• Your task: Reading the records below, count the lines in which the string "weaknesses" appears; write the number only.

◇ ◇ ◇ ◇

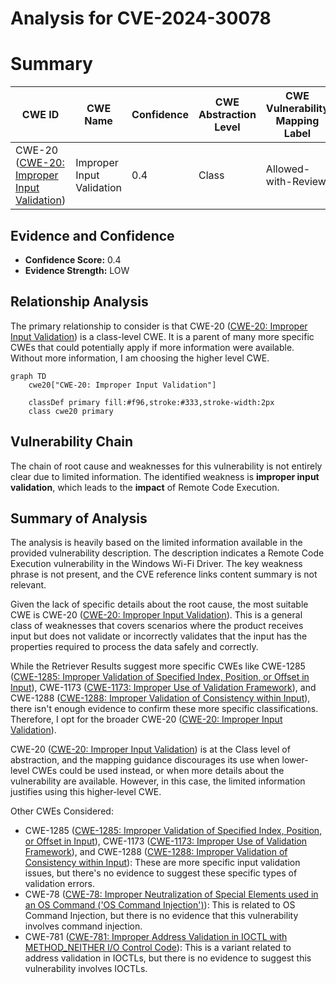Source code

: # Analysis for CVE-2024-30078

# Summary
| CWE ID | CWE Name | Confidence | CWE Abstraction Level | CWE Vulnerability Mapping Label | CWE-Vulnerability Mapping Notes |
|---|---|---|---|---|---|
| CWE-20 ([CWE-20: Improper Input Validation](https://cwe.mitre.org/data/definitions/20.html)) | Improper Input Validation | 0.4 | Class | Allowed-with-Review | Primary CWE |

## Evidence and Confidence

*   **Confidence Score:** 0.4
*   **Evidence Strength:** LOW

## Relationship Analysis
The primary relationship to consider is that CWE-20 ([CWE-20: Improper Input Validation](https://cwe.mitre.org/data/definitions/20.html)) is a class-level CWE. It is a parent of many more specific CWEs that could potentially apply if more information were available. Without more information, I am choosing the higher level CWE.

```mermaid
graph TD
    cwe20["CWE-20: Improper Input Validation"]
    
    classDef primary fill:#f96,stroke:#333,stroke-width:2px
    class cwe20 primary
```

## Vulnerability Chain
The chain of root cause and weaknesses for this vulnerability is not entirely clear due to limited information. The identified weakness is **improper input validation**, which leads to the **impact** of Remote Code Execution.

## Summary of Analysis
The analysis is heavily based on the limited information available in the provided vulnerability description. The description indicates a Remote Code Execution vulnerability in the Windows Wi-Fi Driver. The key weakness phrase is not present, and the CVE reference links content summary is not relevant.

Given the lack of specific details about the root cause, the most suitable CWE is CWE-20 ([CWE-20: Improper Input Validation](https://cwe.mitre.org/data/definitions/20.html)). This is a general class of weaknesses that covers scenarios where the product receives input but does not validate or incorrectly validates that the input has the properties required to process the data safely and correctly.

While the Retriever Results suggest more specific CWEs like CWE-1285 ([CWE-1285: Improper Validation of Specified Index, Position, or Offset in Input](https://cwe.mitre.org/data/definitions/1285.html)), CWE-1173 ([CWE-1173: Improper Use of Validation Framework](https://cwe.mitre.org/data/definitions/1173.html)), and CWE-1288 ([CWE-1288: Improper Validation of Consistency within Input](https://cwe.mitre.org/data/definitions/1288.html)), there isn't enough evidence to confirm these more specific classifications. Therefore, I opt for the broader CWE-20 ([CWE-20: Improper Input Validation](https://cwe.mitre.org/data/definitions/20.html)).

CWE-20 ([CWE-20: Improper Input Validation](https://cwe.mitre.org/data/definitions/20.html)) is at the Class level of abstraction, and the mapping guidance discourages its use when lower-level CWEs could be used instead, or when more details about the vulnerability are available. However, in this case, the limited information justifies using this higher-level CWE.

Other CWEs Considered:

*   CWE-1285 ([CWE-1285: Improper Validation of Specified Index, Position, or Offset in Input](https://cwe.mitre.org/data/definitions/1285.html)), CWE-1173 ([CWE-1173: Improper Use of Validation Framework](https://cwe.mitre.org/data/definitions/1173.html)), and CWE-1288 ([CWE-1288: Improper Validation of Consistency within Input](https://cwe.mitre.org/data/definitions/1288.html)): These are more specific input validation issues, but there's no evidence to suggest these specific types of validation errors.
*   CWE-78 ([CWE-78: Improper Neutralization of Special Elements used in an OS Command ('OS Command Injection')](https://cwe.mitre.org/data/definitions/78.html)): This is related to OS Command Injection, but there is no evidence that this vulnerability involves command injection.
*   CWE-781 ([CWE-781: Improper Address Validation in IOCTL with METHOD_NEITHER I/O Control Code](https://cwe.mitre.org/data/definitions/781.html)): This is a variant related to address validation in IOCTLs, but there is no evidence to suggest this vulnerability involves IOCTLs.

◇ ◇ ◇ ◇

• Response area: 2